General Fabrication of Boride, Carbide, and Nitride Nanocrystals via a Metal-Hydrolysis-Assisted Process.

Metal boride, carbide, and nitride materials are useful owing to their wide variety of interesting chemical and physical properties. However, the synthesis of these materials with nano or mesoscale sizes is challenging due to the usually required high temperatures and long reaction durations. To our knowledge, the exploration of a number of simultaneous chemical reactions through rapid synthesis still remains a great challenge. In this study, a general route for the reduction and transformation of metal oxides into related metal boride (TiB2, MoB2, DyB4, ErB4, YB4, LaB6, CeB6, SmB6, EuB6), carbide (SiC, TiC, VC, WC, W2C, ZrC, MoC, NbC), and nitride (TiN, VN, BN, AlN, CrN, MgSiN2) nanocrystals were achieved at 150 °C. Here, the exothermic reaction of metal magnesium hydrolysis is utilized to assist the reaction in sealed stainless steel autoclaves.
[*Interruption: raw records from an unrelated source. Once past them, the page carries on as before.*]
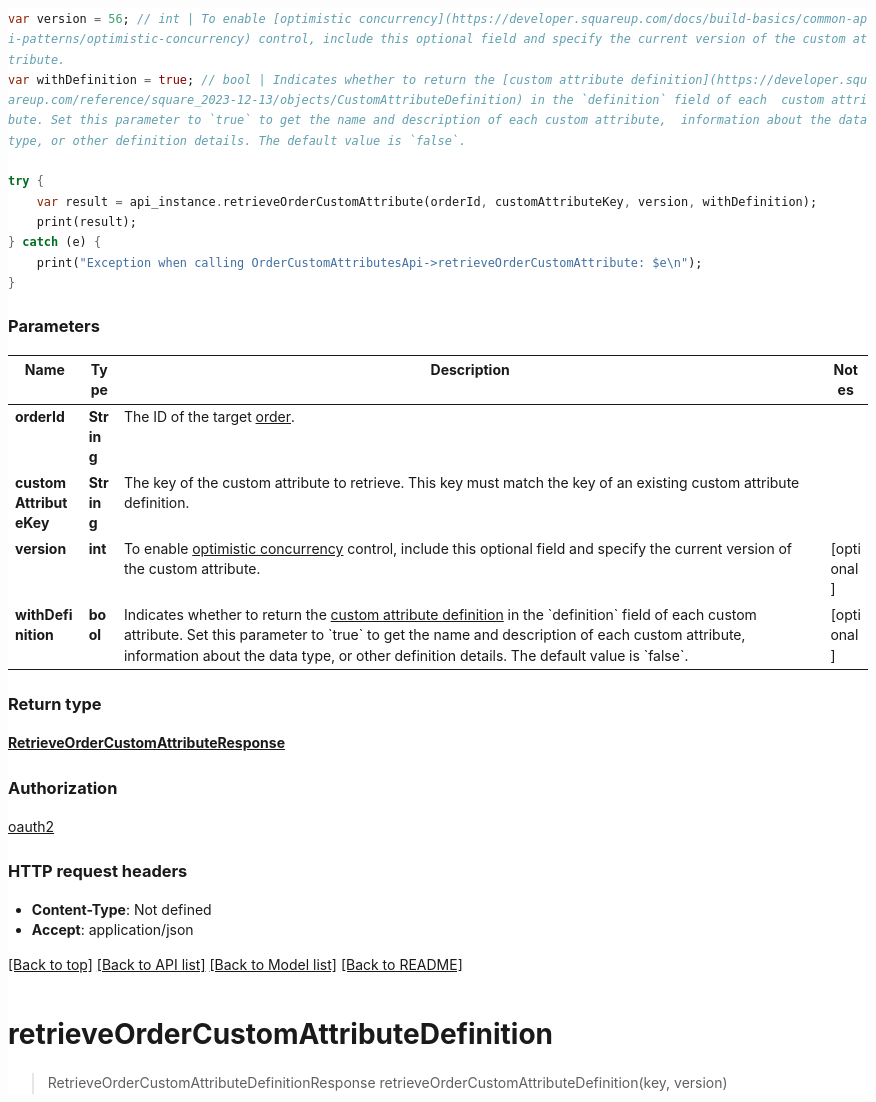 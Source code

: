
 ```dart
var version = 56; // int | To enable [optimistic concurrency](https://developer.squareup.com/docs/build-basics/common-api-patterns/optimistic-concurrency) control, include this optional field and specify the current version of the custom attribute.
var withDefinition = true; // bool | Indicates whether to return the [custom attribute definition](https://developer.squareup.com/reference/square_2023-12-13/objects/CustomAttributeDefinition) in the `definition` field of each  custom attribute. Set this parameter to `true` to get the name and description of each custom attribute,  information about the data type, or other definition details. The default value is `false`.

try {
    var result = api_instance.retrieveOrderCustomAttribute(orderId, customAttributeKey, version, withDefinition);
    print(result);
} catch (e) {
    print("Exception when calling OrderCustomAttributesApi->retrieveOrderCustomAttribute: $e\n");
}
```

### Parameters

Name | Type | Description  | Notes
------------- | ------------- | ------------- | -------------
 **orderId** | **String**| The ID of the target [order](https://developer.squareup.com/reference/square_2023-12-13/objects/Order). | 
 **customAttributeKey** | **String**| The key of the custom attribute to retrieve.  This key must match the key of an existing custom attribute definition. | 
 **version** | **int**| To enable [optimistic concurrency](https://developer.squareup.com/docs/build-basics/common-api-patterns/optimistic-concurrency) control, include this optional field and specify the current version of the custom attribute. | [optional] 
 **withDefinition** | **bool**| Indicates whether to return the [custom attribute definition](https://developer.squareup.com/reference/square_2023-12-13/objects/CustomAttributeDefinition) in the &#x60;definition&#x60; field of each  custom attribute. Set this parameter to &#x60;true&#x60; to get the name and description of each custom attribute,  information about the data type, or other definition details. The default value is &#x60;false&#x60;. | [optional] 

### Return type

[**RetrieveOrderCustomAttributeResponse**](RetrieveOrderCustomAttributeResponse.md)

### Authorization

[oauth2](../README.md#oauth2)

### HTTP request headers

 - **Content-Type**: Not defined
 - **Accept**: application/json

[[Back to top]](#) [[Back to API list]](../README.md#documentation-for-api-endpoints) [[Back to Model list]](../README.md#documentation-for-models) [[Back to README]](../README.md)

# **retrieveOrderCustomAttributeDefinition**
> RetrieveOrderCustomAttributeDefinitionResponse retrieveOrderCustomAttributeDefinition(key, version)
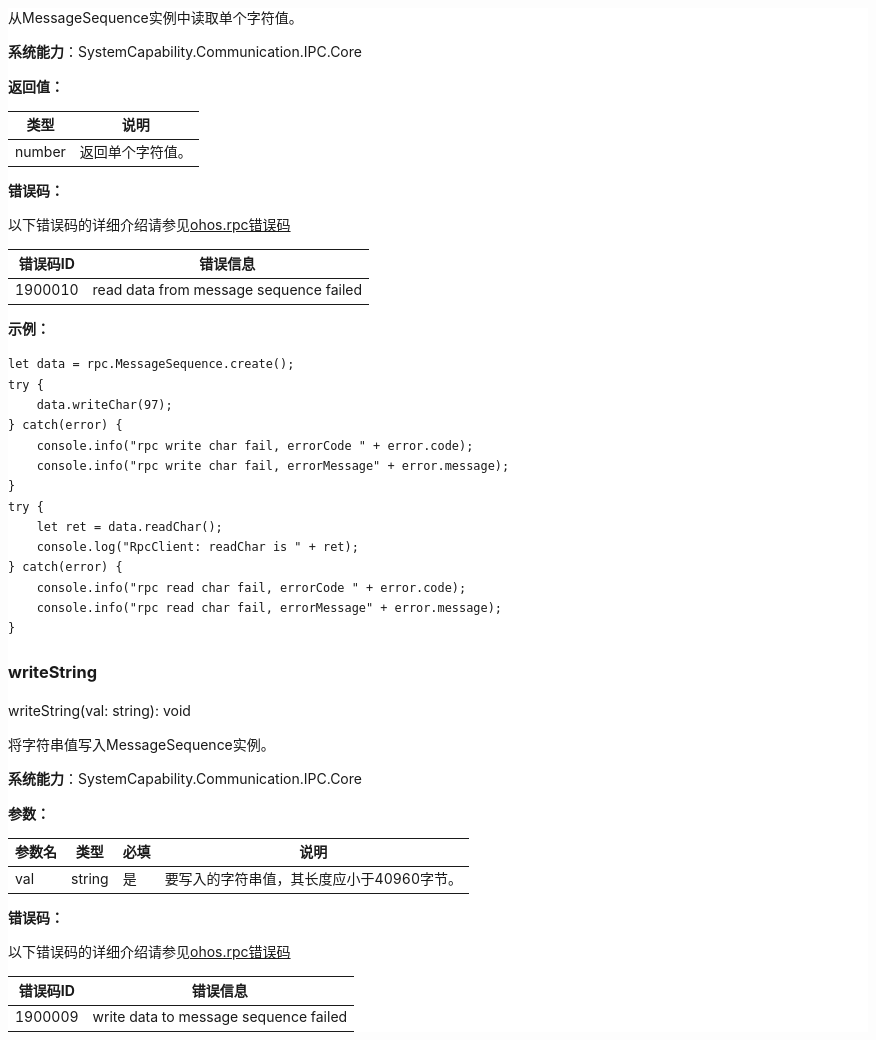 从MessageSequence实例中读取单个字符值。

**系统能力**：SystemCapability.Communication.IPC.Core

**返回值：**

  | 类型   | 说明 |
  | ------ | ---- |
  | number | 返回单个字符值。 |

**错误码：**

以下错误码的详细介绍请参见[ohos.rpc错误码](../errorcodes/errorcode-rpc.md)

  | 错误码ID | 错误信息 |
  | ------ | --------- |
  | 1900010 | read data from message sequence failed |

**示例：**

  ```
  let data = rpc.MessageSequence.create();
  try {
      data.writeChar(97);
  } catch(error) {
      console.info("rpc write char fail, errorCode " + error.code);
      console.info("rpc write char fail, errorMessage" + error.message);
  }
  try {
      let ret = data.readChar();
      console.log("RpcClient: readChar is " + ret);
  } catch(error) {
      console.info("rpc read char fail, errorCode " + error.code);
      console.info("rpc read char fail, errorMessage" + error.message);
  }
  ```

### writeString

writeString(val: string): void

将字符串值写入MessageSequence实例。

**系统能力**：SystemCapability.Communication.IPC.Core

**参数：**

  | 参数名 | 类型   | 必填 | 说明                                      |
  | ------ | ------ | ---- | ----------------------------------------- |
  | val    | string | 是   | 要写入的字符串值，其长度应小于40960字节。 |

**错误码：**

以下错误码的详细介绍请参见[ohos.rpc错误码](../errorcodes/errorcode-rpc.md)

  | 错误码ID | 错误信息 |
  | ------- | -------- |
  | 1900009 | write data to message sequence failed |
In situ temperature monitoring showed that the inside temperature increased quickly from 139 to 902 °C at the initial stage. The obtained products were characterized by X-ray diffraction, scanning electron microscopy, transmission electron microscopy (TEM), and high-resolution TEM techniques. The low reaction temperature and cheap raw materials make it possible for large-scale synthesis of those nanomaterials.